Segment Start: Stored data
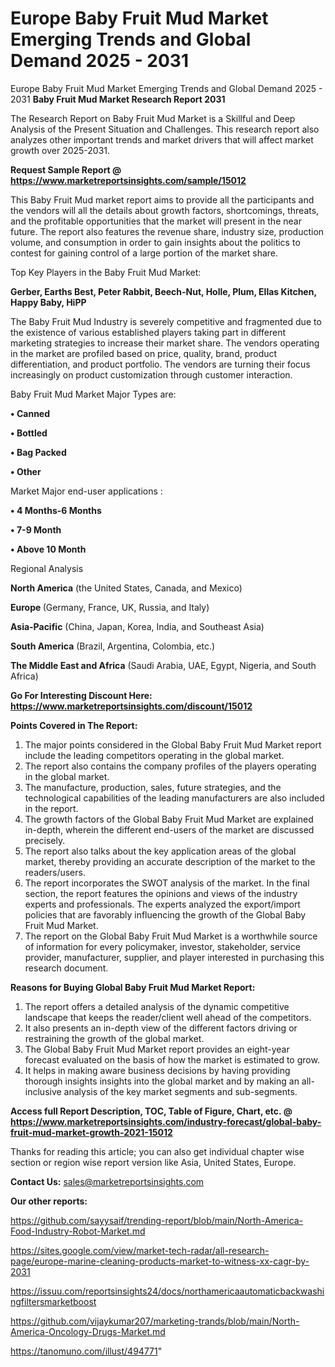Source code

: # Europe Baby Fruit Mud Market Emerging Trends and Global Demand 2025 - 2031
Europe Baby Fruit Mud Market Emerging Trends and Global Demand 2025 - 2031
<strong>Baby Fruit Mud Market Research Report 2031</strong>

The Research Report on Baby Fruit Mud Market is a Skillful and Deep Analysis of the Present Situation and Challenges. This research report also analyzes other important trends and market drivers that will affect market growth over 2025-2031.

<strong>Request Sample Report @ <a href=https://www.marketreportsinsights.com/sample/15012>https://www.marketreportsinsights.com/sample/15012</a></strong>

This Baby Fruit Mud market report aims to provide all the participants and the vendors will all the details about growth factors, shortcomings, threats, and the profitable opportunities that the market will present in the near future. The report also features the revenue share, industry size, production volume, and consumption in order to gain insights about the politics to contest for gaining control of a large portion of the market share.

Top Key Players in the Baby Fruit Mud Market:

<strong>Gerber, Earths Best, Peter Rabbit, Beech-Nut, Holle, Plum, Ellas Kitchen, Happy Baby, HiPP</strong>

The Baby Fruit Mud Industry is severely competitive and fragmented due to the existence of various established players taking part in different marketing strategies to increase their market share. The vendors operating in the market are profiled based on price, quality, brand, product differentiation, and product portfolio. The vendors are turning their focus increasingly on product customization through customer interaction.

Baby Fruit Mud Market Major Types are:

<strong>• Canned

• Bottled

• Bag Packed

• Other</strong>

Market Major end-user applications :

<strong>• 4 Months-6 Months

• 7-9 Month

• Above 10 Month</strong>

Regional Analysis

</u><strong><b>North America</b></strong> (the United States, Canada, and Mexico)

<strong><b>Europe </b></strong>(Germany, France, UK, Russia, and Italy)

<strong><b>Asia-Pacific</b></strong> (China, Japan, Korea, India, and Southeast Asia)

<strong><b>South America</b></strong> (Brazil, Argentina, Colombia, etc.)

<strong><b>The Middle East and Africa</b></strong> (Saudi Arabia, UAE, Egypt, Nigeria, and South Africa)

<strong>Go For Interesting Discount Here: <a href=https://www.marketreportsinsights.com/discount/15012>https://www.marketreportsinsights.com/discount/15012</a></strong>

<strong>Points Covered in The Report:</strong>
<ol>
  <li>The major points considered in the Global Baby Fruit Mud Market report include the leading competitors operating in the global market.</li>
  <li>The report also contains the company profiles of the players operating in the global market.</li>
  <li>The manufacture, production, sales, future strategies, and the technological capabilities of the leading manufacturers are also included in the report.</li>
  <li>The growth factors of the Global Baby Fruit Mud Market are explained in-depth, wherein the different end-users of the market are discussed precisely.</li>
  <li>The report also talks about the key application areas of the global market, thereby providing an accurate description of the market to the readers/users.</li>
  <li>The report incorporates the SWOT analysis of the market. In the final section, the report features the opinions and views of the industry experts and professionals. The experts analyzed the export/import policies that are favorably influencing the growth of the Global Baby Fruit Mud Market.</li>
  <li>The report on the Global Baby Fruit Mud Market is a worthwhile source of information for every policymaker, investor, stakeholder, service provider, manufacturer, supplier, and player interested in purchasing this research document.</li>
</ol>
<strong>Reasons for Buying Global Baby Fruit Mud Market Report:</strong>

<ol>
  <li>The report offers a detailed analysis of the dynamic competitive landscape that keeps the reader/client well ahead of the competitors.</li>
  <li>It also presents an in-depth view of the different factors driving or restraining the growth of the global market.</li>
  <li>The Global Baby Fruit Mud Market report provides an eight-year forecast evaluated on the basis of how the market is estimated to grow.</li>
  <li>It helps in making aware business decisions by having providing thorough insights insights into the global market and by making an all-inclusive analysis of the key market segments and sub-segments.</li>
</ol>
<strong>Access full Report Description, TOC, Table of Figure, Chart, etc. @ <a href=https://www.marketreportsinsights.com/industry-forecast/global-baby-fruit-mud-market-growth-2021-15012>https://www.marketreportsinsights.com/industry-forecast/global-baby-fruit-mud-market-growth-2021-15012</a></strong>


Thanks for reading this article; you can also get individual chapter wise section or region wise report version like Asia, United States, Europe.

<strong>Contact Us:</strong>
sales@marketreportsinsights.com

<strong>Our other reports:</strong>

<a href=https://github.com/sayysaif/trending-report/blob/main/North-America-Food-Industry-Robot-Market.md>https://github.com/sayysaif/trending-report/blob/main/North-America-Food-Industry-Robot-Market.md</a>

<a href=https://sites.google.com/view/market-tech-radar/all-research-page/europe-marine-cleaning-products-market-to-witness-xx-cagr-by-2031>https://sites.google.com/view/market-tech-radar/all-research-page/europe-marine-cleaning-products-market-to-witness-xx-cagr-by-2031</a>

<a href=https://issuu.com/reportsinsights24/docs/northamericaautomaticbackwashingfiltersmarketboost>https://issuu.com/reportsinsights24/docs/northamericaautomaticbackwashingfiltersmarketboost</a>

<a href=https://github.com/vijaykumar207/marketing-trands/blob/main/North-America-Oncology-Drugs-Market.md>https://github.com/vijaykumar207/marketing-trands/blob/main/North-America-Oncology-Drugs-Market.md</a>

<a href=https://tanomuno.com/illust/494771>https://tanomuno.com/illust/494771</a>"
Segment End: Stored data
Segment Start: Stored data
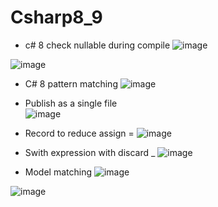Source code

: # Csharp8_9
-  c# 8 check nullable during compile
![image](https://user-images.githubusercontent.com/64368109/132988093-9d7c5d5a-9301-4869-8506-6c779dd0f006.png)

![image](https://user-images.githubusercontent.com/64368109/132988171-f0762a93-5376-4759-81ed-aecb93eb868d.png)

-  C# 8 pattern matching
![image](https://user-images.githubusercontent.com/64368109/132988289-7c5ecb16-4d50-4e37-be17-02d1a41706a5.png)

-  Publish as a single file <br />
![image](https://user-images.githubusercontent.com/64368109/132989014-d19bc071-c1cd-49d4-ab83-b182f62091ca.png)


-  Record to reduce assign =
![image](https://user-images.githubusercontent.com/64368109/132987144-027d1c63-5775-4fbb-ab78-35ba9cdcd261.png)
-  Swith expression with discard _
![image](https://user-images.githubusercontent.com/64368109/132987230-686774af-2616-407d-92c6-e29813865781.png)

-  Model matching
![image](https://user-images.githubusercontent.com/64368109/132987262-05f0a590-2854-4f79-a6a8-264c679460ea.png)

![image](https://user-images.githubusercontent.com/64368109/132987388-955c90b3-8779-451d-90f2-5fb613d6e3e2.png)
Segment End: Stored data
Segment Start: Stored data
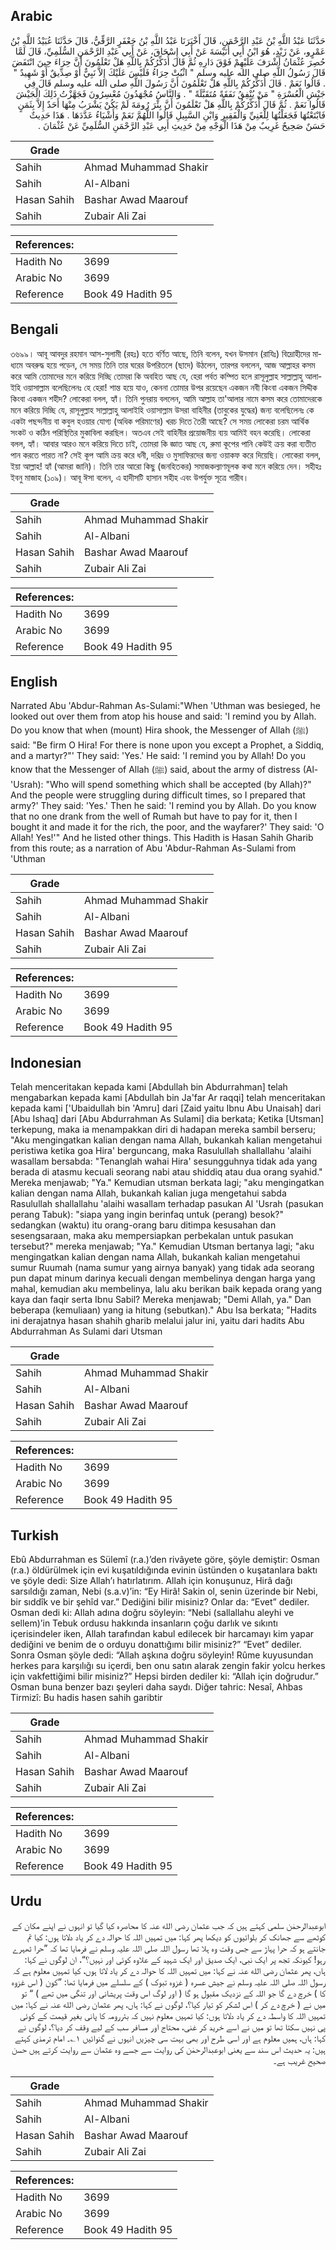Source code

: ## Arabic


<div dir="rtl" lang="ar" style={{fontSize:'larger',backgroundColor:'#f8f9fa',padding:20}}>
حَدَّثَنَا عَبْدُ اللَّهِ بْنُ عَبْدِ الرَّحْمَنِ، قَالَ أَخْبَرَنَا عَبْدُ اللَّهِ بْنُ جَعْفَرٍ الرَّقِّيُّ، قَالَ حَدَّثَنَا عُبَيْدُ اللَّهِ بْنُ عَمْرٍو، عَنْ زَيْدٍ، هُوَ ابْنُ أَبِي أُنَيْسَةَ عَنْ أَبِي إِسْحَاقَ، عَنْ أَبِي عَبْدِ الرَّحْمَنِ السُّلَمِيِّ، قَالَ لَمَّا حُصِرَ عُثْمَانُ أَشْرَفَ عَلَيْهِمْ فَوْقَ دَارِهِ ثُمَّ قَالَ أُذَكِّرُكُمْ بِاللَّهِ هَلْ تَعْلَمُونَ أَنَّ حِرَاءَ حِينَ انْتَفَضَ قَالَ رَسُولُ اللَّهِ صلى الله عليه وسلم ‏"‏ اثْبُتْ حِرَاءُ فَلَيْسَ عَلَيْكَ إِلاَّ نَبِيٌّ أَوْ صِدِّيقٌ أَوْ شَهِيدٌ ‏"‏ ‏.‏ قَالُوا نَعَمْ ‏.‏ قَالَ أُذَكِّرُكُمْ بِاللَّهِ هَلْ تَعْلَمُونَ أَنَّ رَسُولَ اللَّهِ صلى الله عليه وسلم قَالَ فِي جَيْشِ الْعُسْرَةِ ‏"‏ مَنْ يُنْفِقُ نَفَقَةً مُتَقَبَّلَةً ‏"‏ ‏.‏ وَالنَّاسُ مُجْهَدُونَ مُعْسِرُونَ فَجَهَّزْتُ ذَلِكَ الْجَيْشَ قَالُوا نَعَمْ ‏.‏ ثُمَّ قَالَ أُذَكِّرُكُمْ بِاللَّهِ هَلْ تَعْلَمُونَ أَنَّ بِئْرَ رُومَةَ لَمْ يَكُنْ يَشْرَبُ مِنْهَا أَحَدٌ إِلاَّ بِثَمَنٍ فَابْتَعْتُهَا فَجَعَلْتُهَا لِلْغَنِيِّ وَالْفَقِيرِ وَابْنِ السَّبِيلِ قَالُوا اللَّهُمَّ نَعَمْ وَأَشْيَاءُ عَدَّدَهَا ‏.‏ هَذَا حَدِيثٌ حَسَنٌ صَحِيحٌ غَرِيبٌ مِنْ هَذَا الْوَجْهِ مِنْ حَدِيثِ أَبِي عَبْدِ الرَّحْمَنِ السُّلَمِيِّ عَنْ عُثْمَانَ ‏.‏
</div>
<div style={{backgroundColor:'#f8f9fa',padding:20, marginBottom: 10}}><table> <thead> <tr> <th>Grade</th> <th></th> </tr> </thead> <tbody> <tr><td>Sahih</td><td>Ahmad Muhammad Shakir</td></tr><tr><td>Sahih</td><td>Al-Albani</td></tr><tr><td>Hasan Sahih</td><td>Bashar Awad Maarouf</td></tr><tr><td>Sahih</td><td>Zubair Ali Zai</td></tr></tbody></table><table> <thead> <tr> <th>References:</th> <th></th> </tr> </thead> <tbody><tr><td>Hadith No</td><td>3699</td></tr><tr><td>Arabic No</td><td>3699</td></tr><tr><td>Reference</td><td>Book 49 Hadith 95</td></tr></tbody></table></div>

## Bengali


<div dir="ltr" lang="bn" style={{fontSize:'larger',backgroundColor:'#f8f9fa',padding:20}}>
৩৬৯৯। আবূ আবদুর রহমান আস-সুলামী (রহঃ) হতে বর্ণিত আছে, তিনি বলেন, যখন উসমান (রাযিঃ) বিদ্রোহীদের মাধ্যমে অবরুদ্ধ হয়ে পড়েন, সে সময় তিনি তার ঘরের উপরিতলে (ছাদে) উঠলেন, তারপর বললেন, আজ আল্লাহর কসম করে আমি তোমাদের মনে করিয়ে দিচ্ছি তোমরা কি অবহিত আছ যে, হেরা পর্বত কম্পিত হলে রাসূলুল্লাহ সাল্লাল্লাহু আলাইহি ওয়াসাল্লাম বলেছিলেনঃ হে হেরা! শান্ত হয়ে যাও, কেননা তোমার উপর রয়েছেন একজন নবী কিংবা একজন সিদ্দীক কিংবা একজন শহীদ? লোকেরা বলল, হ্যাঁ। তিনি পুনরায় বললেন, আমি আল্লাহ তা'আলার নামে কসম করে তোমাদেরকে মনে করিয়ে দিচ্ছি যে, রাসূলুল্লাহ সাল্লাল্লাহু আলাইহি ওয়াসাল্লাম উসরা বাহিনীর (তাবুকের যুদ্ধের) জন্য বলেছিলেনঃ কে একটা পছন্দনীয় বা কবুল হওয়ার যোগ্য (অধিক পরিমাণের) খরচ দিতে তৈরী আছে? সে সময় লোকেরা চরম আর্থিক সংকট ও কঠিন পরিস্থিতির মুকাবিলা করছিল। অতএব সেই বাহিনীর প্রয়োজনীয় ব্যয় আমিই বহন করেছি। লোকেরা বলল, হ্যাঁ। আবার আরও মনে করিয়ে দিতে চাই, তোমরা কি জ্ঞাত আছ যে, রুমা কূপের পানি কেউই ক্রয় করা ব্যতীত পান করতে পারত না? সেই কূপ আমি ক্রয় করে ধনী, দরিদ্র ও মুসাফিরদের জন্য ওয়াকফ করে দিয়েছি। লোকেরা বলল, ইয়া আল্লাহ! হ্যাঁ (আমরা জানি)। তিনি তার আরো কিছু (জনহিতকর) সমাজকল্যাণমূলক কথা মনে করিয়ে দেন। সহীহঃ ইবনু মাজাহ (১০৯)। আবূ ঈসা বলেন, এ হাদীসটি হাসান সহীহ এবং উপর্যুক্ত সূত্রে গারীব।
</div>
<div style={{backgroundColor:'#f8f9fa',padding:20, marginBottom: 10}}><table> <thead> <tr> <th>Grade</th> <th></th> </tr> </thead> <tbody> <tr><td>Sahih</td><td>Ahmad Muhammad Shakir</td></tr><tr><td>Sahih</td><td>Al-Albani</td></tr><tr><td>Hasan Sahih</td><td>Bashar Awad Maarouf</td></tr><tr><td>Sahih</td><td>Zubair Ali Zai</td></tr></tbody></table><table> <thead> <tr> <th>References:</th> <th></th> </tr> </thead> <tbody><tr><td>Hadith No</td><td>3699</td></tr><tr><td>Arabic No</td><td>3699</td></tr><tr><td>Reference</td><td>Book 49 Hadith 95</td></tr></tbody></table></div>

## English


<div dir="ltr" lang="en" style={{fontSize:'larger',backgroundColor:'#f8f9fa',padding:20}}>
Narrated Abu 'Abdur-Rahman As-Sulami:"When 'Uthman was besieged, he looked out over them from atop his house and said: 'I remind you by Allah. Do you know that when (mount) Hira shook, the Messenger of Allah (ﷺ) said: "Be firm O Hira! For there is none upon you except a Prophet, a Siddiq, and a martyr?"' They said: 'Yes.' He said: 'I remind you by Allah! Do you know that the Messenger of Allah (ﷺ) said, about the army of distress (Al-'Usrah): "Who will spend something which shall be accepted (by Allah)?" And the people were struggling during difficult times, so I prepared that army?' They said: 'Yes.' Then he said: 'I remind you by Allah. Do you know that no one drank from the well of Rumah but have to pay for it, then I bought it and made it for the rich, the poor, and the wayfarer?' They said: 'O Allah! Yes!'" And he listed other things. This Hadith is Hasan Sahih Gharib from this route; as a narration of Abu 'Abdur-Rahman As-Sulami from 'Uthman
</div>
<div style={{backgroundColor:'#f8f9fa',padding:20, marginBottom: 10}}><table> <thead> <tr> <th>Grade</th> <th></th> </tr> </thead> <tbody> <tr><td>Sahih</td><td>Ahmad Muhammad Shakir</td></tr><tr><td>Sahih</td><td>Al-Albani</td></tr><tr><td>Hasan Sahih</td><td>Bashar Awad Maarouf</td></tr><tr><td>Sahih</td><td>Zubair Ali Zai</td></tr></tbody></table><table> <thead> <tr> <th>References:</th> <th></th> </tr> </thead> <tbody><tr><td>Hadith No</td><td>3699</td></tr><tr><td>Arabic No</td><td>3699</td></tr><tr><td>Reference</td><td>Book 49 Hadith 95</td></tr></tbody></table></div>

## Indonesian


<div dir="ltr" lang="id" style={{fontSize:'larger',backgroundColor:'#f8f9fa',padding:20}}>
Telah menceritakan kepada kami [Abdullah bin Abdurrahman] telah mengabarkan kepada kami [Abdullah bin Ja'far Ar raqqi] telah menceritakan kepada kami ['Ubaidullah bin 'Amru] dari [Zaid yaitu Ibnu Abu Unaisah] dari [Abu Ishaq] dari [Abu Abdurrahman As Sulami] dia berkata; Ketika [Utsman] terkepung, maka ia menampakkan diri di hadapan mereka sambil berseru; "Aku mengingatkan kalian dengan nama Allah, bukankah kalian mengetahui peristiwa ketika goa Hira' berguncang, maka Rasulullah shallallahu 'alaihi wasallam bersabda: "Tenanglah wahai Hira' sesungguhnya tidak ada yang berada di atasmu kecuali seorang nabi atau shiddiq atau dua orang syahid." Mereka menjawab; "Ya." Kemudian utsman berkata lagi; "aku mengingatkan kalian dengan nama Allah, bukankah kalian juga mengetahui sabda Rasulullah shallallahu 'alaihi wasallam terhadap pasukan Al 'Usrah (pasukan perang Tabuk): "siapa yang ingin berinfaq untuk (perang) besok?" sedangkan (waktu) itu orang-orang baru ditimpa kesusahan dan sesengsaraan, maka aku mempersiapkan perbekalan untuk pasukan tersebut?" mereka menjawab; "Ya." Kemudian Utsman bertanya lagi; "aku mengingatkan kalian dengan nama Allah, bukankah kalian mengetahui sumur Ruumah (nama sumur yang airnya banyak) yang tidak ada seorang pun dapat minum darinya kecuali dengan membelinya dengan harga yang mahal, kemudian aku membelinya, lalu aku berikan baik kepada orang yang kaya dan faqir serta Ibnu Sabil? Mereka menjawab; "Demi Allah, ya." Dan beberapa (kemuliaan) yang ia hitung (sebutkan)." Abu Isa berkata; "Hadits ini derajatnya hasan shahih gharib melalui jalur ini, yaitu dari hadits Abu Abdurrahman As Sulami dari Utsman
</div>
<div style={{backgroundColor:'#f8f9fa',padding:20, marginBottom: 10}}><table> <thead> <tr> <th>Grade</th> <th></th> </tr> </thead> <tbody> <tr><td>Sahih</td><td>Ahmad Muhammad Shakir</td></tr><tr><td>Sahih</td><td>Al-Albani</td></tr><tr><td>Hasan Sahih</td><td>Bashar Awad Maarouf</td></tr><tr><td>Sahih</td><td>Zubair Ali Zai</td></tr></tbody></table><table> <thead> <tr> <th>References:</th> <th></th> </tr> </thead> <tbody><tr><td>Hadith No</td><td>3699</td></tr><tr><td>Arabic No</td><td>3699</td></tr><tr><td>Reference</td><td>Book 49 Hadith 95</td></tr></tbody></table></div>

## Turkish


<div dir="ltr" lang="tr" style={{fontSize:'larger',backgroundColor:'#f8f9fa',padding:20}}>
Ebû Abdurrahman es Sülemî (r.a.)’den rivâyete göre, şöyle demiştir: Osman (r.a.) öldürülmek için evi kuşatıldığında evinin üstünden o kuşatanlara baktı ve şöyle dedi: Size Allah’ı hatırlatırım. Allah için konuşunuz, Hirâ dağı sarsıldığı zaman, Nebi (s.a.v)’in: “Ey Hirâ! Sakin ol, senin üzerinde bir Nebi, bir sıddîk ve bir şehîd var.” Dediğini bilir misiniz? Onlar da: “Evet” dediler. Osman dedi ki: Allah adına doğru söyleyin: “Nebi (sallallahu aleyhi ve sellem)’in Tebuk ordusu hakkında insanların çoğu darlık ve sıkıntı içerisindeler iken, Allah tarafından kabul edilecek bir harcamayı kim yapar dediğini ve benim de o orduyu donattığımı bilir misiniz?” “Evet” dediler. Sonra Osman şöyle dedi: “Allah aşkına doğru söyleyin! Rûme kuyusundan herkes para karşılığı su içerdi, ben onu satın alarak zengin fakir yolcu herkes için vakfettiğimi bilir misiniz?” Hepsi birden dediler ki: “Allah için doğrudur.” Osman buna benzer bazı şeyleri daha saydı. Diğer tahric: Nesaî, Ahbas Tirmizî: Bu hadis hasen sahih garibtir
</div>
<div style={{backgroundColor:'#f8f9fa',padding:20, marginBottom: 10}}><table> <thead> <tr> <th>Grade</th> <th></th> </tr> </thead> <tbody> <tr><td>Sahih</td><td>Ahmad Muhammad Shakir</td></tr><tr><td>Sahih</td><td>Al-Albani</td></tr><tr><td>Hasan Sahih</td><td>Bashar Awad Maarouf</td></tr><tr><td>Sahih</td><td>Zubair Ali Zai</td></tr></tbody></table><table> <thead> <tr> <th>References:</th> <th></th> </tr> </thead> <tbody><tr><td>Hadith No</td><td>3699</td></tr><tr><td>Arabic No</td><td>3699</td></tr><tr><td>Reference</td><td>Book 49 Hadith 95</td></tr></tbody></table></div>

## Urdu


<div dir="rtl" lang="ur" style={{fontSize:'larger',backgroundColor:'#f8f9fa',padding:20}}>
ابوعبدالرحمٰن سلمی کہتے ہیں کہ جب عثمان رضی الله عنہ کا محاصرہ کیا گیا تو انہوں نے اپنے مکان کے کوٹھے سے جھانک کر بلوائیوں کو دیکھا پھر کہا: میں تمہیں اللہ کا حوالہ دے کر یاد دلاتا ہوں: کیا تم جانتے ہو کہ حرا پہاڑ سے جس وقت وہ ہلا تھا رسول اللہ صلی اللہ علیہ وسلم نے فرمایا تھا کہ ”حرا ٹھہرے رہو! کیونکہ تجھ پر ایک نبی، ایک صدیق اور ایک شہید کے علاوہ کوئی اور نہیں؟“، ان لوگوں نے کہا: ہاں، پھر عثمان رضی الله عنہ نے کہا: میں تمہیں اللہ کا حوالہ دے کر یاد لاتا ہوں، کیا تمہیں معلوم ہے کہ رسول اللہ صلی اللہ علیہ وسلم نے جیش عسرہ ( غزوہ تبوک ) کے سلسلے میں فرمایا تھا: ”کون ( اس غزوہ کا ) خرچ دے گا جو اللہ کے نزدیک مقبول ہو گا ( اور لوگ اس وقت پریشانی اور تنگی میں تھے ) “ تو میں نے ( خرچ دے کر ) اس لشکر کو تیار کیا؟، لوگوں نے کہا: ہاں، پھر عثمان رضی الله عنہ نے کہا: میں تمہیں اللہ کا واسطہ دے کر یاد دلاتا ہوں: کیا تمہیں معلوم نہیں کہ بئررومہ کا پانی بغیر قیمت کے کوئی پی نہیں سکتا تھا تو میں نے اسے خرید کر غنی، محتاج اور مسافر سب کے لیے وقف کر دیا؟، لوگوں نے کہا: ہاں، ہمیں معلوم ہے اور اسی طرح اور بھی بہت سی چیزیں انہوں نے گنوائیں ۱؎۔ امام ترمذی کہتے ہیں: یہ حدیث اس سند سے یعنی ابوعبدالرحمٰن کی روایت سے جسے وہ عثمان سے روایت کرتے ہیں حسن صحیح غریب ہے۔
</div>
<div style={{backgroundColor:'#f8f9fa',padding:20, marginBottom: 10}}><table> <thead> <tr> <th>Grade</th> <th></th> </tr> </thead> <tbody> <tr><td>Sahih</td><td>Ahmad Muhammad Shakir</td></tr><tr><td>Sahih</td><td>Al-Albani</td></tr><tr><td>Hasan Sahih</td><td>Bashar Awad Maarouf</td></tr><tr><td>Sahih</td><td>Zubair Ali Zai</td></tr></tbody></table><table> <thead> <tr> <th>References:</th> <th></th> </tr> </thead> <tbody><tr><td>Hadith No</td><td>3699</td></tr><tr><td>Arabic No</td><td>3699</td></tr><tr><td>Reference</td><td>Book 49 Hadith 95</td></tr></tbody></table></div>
Segment End: Stored data
Among the records above, extract exactly the lines from the line with "<strong><b>The Middle East" to the line with "<li>The manufacture, production, sales, future", both lines included, and leave out the rest.

<strong><b>The Middle East and Africa</b></strong> (Saudi Arabia, UAE, Egypt, Nigeria, and South Africa)

<strong>Go For Interesting Discount Here: <a href=https://www.marketreportsinsights.com/discount/15012>https://www.marketreportsinsights.com/discount/15012</a></strong>

<strong>Points Covered in The Report:</strong>
<ol>
  <li>The major points considered in the Global Baby Fruit Mud Market report include the leading competitors operating in the global market.</li>
  <li>The report also contains the company profiles of the players operating in the global market.</li>
  <li>The manufacture, production, sales, future strategies, and the technological capabilities of the leading manufacturers are also included in the report.</li>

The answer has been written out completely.